We have just six weeks to go before election day. Most Americans (and a good number of non-Americans) care deeply about the outcome, and are looking to pundits, polls, models, and markets for information about the likelihood that their favored candidate will prevail.
But these sources don’t tell a consistent story. Models disagree with markets and with each other, and this raises the question of which sources, if any, ought to be taken most seriously.
The following figure shows how the likelihood of victory for the two major party candidates has evolved since August 6—the day after Kamala Harris officially secured the nomination of her party—according to three statistical models (Trump in red, Harris in blue):
As is clear from the figure, the Silver Bulletin model has been considerably more favorable to Trump than the other two models over most of this period. About a week ago, for example, Nate Silver gave Harris a 39 percent chance of winning, while the corresponding probabilities were 52 percent at the Economist and 59 percent at FiveThirtyEight.
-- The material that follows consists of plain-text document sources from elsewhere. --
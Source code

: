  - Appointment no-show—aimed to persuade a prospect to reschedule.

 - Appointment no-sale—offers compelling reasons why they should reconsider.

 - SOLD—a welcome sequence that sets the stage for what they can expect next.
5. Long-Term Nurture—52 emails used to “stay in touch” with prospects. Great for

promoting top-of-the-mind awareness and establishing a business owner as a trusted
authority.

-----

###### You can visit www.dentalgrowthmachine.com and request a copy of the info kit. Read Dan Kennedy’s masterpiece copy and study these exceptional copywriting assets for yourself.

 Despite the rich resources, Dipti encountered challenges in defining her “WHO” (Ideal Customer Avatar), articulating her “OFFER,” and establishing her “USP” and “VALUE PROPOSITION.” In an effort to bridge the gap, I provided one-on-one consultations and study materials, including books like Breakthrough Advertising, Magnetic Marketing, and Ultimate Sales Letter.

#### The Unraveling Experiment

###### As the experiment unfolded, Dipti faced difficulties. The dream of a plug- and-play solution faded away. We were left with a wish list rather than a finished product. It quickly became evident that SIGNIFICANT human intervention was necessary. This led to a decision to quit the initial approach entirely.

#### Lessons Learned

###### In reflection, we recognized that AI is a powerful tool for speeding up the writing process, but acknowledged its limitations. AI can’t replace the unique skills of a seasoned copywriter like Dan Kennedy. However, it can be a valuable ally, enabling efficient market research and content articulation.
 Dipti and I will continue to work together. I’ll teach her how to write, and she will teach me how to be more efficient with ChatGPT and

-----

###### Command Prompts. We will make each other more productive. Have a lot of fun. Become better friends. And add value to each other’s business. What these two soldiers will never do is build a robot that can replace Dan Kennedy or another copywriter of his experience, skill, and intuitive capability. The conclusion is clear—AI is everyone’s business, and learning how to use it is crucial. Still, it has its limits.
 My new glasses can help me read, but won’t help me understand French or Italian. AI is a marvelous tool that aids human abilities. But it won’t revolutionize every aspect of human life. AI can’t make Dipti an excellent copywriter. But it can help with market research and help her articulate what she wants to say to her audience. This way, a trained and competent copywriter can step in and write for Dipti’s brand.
Market-derived probabilities have fluctuated within a narrower band. The following figure shows prices for contracts that pay a dollar if Harris wins the election, and nothing otherwise, based on data from two prediction markets (prices have been adjusted slightly to facilitate interpretation as probabilities, and vertical axes matched to those of the models):
So, as things stand, we have five different answers to the same question—the likelihood that Harris will prevail ranges from 51 to 60 percent across these sources. On some days the range of disagreement has been twice as great.
Is there any way of assessing the relative accuracy of these forecasting mechanisms? The standard approach would involve waiting until the outcome is revealed and then computing a measure of error such as the average daily Brier score. This can and will be done, not just for the winner of the presidency but also the outcomes in each competitive state, the popular vote winner, and various electoral college scenarios.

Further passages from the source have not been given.